Exercise instructions: Write out every line below that contains "errors".
---------- Supplied records ----------
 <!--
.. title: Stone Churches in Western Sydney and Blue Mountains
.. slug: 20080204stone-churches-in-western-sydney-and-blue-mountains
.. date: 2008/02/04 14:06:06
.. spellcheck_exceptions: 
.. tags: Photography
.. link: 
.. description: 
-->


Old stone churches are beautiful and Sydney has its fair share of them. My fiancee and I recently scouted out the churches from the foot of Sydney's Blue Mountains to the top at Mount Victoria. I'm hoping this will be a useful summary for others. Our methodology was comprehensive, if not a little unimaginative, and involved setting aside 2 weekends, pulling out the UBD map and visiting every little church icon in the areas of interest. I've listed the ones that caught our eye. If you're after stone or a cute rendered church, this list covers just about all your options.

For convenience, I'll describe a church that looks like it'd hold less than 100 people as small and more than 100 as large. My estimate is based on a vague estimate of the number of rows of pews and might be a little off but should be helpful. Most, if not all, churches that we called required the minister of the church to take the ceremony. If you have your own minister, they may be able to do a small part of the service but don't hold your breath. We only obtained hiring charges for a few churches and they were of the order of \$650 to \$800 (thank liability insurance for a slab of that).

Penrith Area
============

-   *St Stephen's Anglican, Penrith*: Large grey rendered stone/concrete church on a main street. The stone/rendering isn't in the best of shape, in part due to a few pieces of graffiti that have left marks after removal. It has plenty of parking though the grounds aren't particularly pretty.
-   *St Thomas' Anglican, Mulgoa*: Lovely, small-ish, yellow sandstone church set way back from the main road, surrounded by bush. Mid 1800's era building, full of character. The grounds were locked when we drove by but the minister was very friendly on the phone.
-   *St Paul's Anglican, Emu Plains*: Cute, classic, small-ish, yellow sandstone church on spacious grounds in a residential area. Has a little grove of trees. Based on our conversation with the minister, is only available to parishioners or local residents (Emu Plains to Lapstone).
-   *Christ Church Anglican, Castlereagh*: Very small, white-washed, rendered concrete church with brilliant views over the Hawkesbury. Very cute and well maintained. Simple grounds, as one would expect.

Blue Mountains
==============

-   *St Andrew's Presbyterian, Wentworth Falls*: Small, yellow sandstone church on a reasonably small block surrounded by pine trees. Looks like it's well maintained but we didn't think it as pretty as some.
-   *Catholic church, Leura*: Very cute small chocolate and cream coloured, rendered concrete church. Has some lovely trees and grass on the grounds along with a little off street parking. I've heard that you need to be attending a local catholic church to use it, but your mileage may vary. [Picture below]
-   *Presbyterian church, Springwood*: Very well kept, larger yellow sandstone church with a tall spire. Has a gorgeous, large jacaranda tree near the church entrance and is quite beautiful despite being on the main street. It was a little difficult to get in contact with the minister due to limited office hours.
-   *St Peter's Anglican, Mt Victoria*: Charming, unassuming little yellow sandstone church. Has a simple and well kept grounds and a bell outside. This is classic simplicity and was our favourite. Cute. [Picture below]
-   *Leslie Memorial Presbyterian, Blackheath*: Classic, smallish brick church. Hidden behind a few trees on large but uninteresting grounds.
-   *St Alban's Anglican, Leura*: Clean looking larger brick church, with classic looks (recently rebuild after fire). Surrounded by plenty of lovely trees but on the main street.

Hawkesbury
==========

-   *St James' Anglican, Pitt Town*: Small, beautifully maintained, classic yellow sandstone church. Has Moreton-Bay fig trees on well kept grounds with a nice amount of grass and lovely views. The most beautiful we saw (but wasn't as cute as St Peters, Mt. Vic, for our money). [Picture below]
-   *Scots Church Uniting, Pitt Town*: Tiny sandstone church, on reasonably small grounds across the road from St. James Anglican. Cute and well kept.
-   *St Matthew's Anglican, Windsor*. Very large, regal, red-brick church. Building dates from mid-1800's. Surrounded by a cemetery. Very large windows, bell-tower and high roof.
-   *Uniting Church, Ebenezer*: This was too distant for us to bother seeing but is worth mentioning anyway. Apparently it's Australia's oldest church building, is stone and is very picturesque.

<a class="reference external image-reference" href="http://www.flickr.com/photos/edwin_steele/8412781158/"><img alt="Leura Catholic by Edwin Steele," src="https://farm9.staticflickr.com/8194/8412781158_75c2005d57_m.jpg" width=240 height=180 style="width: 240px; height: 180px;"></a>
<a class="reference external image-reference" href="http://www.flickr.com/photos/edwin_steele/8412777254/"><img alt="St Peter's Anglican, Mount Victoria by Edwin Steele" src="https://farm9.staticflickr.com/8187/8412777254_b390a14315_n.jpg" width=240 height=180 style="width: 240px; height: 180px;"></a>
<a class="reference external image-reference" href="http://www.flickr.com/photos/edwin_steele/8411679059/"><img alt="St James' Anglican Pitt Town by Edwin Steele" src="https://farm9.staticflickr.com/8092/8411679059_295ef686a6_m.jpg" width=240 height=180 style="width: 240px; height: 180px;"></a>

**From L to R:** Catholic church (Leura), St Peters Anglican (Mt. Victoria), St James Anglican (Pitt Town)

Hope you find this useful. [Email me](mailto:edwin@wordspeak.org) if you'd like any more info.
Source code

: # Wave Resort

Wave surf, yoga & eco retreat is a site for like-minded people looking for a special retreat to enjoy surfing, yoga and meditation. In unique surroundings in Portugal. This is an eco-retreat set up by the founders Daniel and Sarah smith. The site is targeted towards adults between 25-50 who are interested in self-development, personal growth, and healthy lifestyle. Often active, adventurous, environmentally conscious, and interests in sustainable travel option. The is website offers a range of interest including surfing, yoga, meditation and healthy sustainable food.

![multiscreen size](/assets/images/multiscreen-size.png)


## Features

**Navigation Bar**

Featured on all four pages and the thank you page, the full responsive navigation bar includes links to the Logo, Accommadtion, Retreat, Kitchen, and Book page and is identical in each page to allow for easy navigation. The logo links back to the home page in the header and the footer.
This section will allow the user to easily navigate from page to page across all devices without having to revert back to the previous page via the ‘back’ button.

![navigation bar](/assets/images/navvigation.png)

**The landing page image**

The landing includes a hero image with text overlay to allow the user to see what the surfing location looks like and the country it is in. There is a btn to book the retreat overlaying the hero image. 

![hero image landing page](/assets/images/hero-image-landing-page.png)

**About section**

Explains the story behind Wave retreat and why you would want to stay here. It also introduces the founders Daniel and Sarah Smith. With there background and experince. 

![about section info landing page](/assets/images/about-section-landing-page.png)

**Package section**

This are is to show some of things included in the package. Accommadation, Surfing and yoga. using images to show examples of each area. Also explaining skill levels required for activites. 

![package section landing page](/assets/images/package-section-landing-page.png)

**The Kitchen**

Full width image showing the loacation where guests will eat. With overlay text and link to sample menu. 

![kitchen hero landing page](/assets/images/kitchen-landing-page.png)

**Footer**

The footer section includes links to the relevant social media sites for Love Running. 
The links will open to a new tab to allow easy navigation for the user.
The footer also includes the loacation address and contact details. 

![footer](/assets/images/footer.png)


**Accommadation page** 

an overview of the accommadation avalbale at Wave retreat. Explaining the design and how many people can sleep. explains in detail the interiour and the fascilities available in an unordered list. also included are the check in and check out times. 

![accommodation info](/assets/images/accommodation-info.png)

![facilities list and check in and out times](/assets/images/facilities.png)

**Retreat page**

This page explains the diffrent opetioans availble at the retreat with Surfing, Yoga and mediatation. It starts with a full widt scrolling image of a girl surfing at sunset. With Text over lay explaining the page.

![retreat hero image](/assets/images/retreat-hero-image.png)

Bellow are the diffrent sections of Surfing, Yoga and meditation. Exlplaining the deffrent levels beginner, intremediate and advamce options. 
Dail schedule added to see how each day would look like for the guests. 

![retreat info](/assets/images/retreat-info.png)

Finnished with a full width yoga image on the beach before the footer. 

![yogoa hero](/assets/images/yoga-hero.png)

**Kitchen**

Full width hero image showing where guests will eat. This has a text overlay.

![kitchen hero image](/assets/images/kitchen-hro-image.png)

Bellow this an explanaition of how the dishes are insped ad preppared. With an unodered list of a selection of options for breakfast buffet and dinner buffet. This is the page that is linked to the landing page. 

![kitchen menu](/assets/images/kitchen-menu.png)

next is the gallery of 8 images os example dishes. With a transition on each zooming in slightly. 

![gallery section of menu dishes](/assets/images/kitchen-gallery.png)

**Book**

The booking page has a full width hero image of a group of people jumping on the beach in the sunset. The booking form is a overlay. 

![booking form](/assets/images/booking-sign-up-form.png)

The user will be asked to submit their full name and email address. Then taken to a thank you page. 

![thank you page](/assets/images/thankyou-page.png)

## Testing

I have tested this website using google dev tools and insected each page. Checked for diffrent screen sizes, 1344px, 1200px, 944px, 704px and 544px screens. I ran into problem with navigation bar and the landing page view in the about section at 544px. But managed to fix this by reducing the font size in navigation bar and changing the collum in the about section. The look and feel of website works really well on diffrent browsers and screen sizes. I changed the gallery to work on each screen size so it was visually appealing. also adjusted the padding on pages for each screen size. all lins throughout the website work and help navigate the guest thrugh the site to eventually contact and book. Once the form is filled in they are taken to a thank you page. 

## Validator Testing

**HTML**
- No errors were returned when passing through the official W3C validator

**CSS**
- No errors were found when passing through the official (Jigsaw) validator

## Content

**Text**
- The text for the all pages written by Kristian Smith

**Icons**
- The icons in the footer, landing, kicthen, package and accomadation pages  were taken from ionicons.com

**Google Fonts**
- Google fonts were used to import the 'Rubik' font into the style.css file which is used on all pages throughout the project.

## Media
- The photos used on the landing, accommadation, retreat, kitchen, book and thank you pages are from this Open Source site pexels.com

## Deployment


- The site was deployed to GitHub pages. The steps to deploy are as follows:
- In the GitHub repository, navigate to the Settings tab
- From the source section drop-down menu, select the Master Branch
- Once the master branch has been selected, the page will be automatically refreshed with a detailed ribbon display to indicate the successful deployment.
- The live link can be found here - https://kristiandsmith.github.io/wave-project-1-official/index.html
----------
Reply:
- No errors were returned when passing through the official W3C validator
- No errors were found when passing through the official (Jigsaw) validator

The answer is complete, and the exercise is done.